What to produce: All lines from the one that contains "## 図と文のレイアウト" through the final line of the entries must be repeated exactly. No other lines belong in the output.

++++++

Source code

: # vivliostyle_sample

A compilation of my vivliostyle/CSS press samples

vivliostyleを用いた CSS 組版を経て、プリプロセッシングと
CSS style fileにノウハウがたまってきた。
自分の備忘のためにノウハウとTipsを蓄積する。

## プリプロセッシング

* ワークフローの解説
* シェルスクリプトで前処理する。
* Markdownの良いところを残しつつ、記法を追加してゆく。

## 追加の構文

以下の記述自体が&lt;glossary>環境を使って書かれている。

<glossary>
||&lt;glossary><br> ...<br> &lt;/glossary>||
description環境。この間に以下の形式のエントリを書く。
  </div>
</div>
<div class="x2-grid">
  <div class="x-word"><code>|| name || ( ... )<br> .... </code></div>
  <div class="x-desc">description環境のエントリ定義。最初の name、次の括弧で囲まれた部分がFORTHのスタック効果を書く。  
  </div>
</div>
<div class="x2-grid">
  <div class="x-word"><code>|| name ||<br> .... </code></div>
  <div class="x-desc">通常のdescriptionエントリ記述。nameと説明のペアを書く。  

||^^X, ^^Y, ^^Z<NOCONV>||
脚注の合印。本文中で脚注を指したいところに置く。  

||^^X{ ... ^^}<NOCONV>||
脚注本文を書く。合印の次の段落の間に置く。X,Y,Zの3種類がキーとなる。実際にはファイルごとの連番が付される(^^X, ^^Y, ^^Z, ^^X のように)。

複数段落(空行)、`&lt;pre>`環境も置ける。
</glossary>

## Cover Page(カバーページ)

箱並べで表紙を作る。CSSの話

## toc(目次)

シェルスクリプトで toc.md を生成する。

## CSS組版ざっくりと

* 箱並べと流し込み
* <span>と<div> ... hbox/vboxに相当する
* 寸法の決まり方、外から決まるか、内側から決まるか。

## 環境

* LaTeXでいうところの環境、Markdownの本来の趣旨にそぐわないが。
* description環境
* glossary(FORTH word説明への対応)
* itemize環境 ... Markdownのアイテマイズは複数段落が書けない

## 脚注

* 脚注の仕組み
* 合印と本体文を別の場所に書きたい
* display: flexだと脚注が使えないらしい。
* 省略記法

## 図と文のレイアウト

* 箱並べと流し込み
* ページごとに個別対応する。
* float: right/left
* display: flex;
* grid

++++++

Task answer:
## 図と文のレイアウト

* 箱並べと流し込み
* ページごとに個別対応する。
* float: right/left
* display: flex;
* grid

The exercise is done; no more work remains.